A recent article in the Economist discusses the problem of deciding which geographic locations are actually countries or diplomatic states, and which ones are something less.  As the article points out, it's pretty hard to do.  You can't just buy some property by the highway, declare your independence from the motherland and enforce a toll at your diplomatic border.  There is a process of recognition, etc., and even then there is no clear path to national identity. 

The reason people care is that people like having an identity.  Identities provide purpose and project meaning.  We collect identities like crazy.  By the time we're adults, we've accrued and shed and reacquired at least twenty. 

Go ahead and count.  I'll wait.

A major identity that everyone covets is professional.  We grow up anticipating a label of doctor, astronaut, athlete, teacher, star, president and (for the lucky and blessed) scientist.
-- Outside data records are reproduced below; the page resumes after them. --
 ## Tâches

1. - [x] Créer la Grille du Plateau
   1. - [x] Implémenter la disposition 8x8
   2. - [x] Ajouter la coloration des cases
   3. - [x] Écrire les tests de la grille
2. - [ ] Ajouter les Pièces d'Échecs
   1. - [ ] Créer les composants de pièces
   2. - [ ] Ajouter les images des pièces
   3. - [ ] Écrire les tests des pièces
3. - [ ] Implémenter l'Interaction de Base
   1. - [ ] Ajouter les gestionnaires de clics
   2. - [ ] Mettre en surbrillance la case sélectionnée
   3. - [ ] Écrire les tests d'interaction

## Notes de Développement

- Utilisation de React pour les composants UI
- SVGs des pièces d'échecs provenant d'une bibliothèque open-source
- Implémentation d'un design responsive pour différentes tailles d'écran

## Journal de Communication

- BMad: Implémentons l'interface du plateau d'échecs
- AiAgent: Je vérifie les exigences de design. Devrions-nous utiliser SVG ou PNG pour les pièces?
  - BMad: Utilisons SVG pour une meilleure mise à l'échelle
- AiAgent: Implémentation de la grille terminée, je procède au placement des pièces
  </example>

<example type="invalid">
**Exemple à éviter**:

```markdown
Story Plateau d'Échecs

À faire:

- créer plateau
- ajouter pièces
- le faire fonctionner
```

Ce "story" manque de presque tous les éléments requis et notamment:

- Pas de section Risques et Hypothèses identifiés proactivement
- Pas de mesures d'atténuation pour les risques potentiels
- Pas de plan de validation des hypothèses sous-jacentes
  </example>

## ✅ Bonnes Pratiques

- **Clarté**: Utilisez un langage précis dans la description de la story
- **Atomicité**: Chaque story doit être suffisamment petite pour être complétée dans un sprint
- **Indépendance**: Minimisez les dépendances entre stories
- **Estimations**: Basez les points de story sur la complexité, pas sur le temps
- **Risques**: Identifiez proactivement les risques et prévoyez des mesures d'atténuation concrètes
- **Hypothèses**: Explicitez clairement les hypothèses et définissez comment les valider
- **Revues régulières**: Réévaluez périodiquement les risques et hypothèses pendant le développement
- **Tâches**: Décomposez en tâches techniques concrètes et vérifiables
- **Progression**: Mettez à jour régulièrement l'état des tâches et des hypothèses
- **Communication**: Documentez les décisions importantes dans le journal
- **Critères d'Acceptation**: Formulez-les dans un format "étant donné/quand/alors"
For many scientists, the specific identity is easily assembled: theoretical physicist, planetary geologist, paleobotanist.  But for those sucked into the confluence of certain interdisciplinary fields, things can get tricky.  To be in a kingdom and phylum isn't good enough anymore.  You need a genus and species.  But the taxonomy is fluid, and it's easy to get drowned.

For example, a lot of people get paid to study the brain.  Most go through a schooling program with one of these names: psychology, molecular/cell biology, neuroscience, medicine (neurology and psychiatry), or bioengineering.  All of these are linguistically distinct and have very different applications and pay grades, but the research itself overlaps to the extent that one project could involve all of those fields at once (like studying A-beta protein aggregates).  In brain-machine interface research, all of the brain's biological and medical being suddenly meshes with computational, materials and electrical engineering.  There is no one name for someone doing that work, but a number of listings in DSM-IV for those who have multiple identities.

So what is the result?  In some cases, it can lead to comically confusing academic divisions.  Mostly, it means that the idea of a subfield has become so convoluted and subdivided that it doesn't really matter anymore.  A scientist in this situation is a singular being living under a broad tent.  They are researchers whose identities are defined by the specific projects of the moment.  Those projects could change at any time, thus changing the researcher's identity.  The definition of a Renaissance Man becomes redefined.  No longer is he the man that does everything; he's the man who can be anything, one thing at a time.